What is being asked: Among the entries below, find each line with "沿射线方向移动" and show it.
===== Records for processing =====
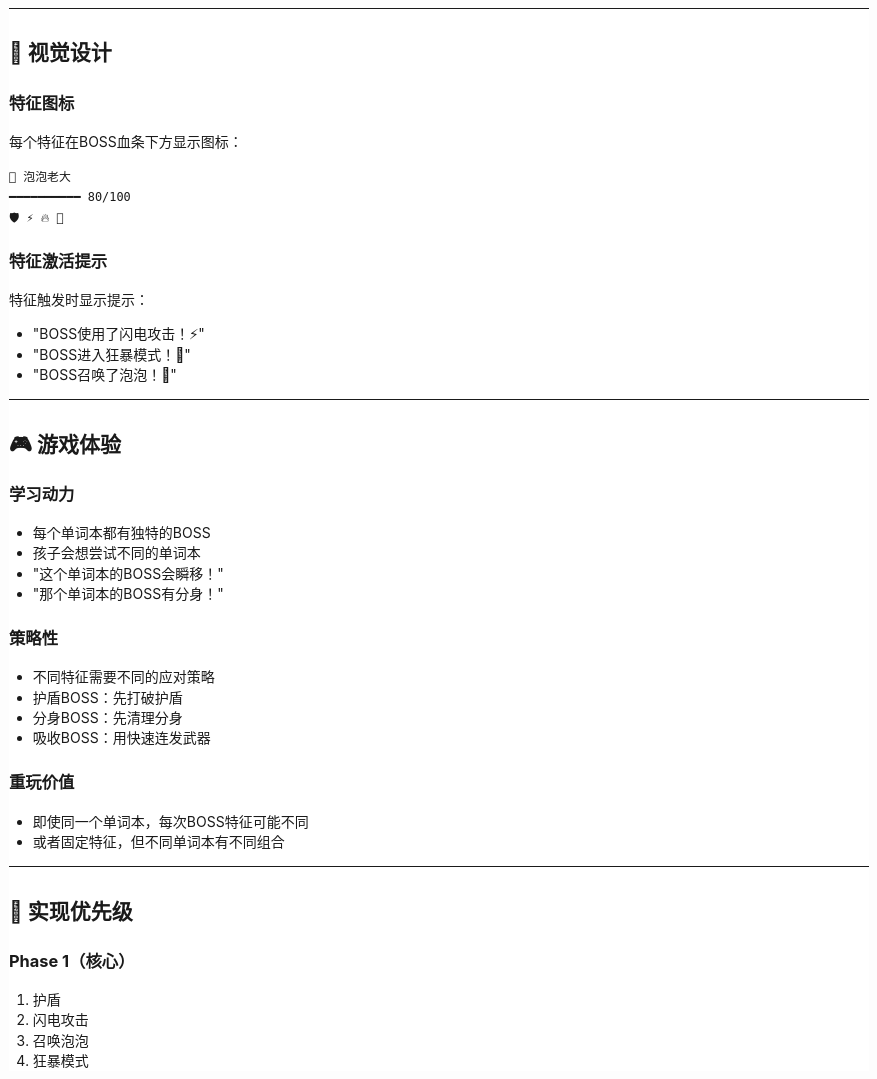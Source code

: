 
---

## 🎨 视觉设计

### 特征图标
每个特征在BOSS血条下方显示图标：
```
👑 泡泡老大
━━━━━━━━━━ 80/100
🛡️ ⚡ 🔥 💨
```

### 特征激活提示
特征触发时显示提示：
- "BOSS使用了闪电攻击！⚡"
- "BOSS进入狂暴模式！💪"
- "BOSS召唤了泡泡！🎯"

---

## 🎮 游戏体验

### 学习动力
- 每个单词本都有独特的BOSS
- 孩子会想尝试不同的单词本
- "这个单词本的BOSS会瞬移！"
- "那个单词本的BOSS有分身！"

### 策略性
- 不同特征需要不同的应对策略
- 护盾BOSS：先打破护盾
- 分身BOSS：先清理分身
- 吸收BOSS：用快速连发武器

### 重玩价值
- 即使同一个单词本，每次BOSS特征可能不同
- 或者固定特征，但不同单词本有不同组合

---

## 🔧 实现优先级

### Phase 1（核心）
1. 护盾
2. 闪电攻击
3. 召唤泡泡
4. 狂暴模式
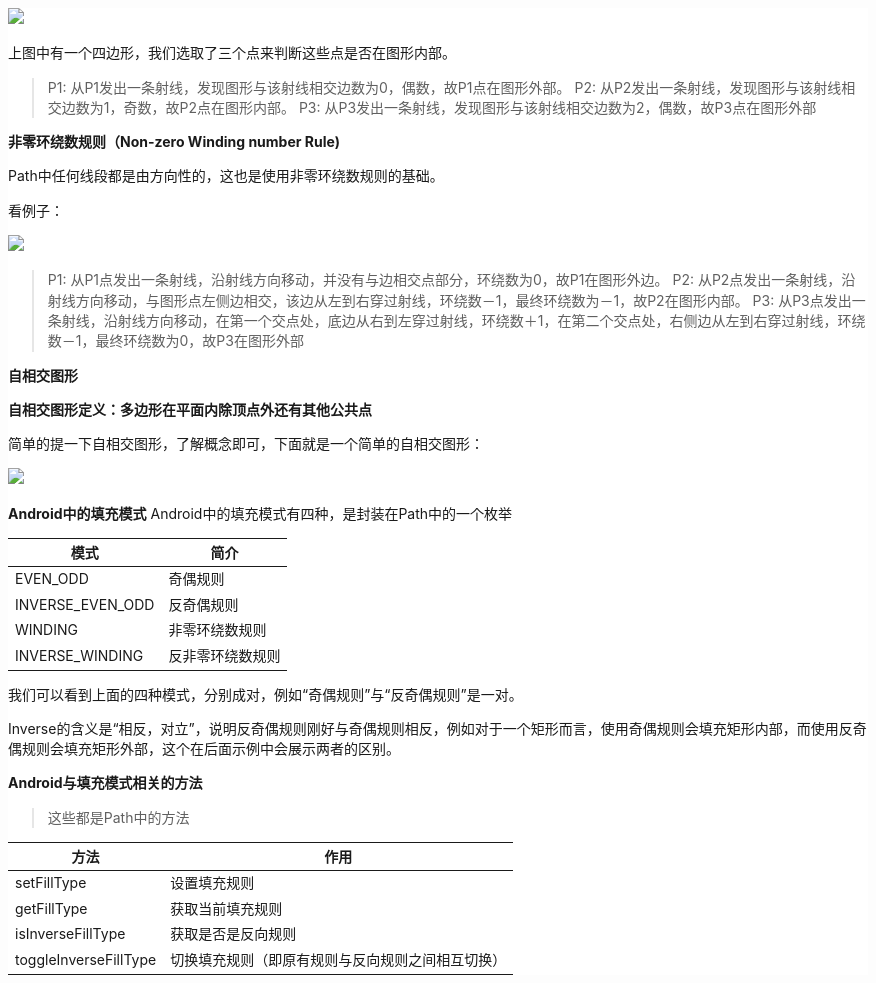 ![](/picture/pathend-03.jpg)

上图中有一个四边形，我们选取了三个点来判断这些点是否在图形内部。

> P1: 从P1发出一条射线，发现图形与该射线相交边数为0，偶数，故P1点在图形外部。
> P2: 从P2发出一条射线，发现图形与该射线相交边数为1，奇数，故P2点在图形内部。
> P3: 从P3发出一条射线，发现图形与该射线相交边数为2，偶数，故P3点在图形外部

**非零环绕数规则（Non-zero  Winding number Rule)**

Path中任何线段都是由方向性的，这也是使用非零环绕数规则的基础。

看例子：

![](/picture/pathend-04.jpg)

> P1: 从P1点发出一条射线，沿射线方向移动，并没有与边相交点部分，环绕数为0，故P1在图形外边。
> P2: 从P2点发出一条射线，沿射线方向移动，与图形点左侧边相交，该边从左到右穿过射线，环绕数－1，最终环绕数为－1，故P2在图形内部。
> P3: 从P3点发出一条射线，沿射线方向移动，在第一个交点处，底边从右到左穿过射线，环绕数＋1，在第二个交点处，右侧边从左到右穿过射线，环绕数－1，最终环绕数为0，故P3在图形外部

**自相交图形**

**自相交图形定义：多边形在平面内除顶点外还有其他公共点**

简单的提一下自相交图形，了解概念即可，下面就是一个简单的自相交图形：

![](/picture/pathend-05.jpg)

**Android中的填充模式**
Android中的填充模式有四种，是封装在Path中的一个枚举

| 模式             | 简介             |
| ---------------- | ---------------- |
| EVEN_ODD         | 奇偶规则         |
| INVERSE_EVEN_ODD | 反奇偶规则       |
| WINDING          | 非零环绕数规则   |
| INVERSE_WINDING  | 反非零环绕数规则 |

我们可以看到上面的四种模式，分别成对，例如“奇偶规则”与“反奇偶规则”是一对。

Inverse的含义是“相反，对立”，说明反奇偶规则刚好与奇偶规则相反，例如对于一个矩形而言，使用奇偶规则会填充矩形内部，而使用反奇偶规则会填充矩形外部，这个在后面示例中会展示两者的区别。

**Android与填充模式相关的方法**

> 这些都是Path中的方法

| 方法                  | 作用                                             |
| --------------------- | ------------------------------------------------ |
| setFillType           | 设置填充规则                                     |
| getFillType           | 获取当前填充规则                                 |
| isInverseFillType     | 获取是否是反向规则                               |
| toggleInverseFillType | 切换填充规则（即原有规则与反向规则之间相互切换） |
=====
Answer:
> P1: 从P1点发出一条射线，沿射线方向移动，并没有与边相交点部分，环绕数为0，故P1在图形外边。
> P2: 从P2点发出一条射线，沿射线方向移动，与图形点左侧边相交，该边从左到右穿过射线，环绕数－1，最终环绕数为－1，故P2在图形内部。
> P3: 从P3点发出一条射线，沿射线方向移动，在第一个交点处，底边从右到左穿过射线，环绕数＋1，在第二个交点处，右侧边从左到右穿过射线，环绕数－1，最终环绕数为0，故P3在图形外部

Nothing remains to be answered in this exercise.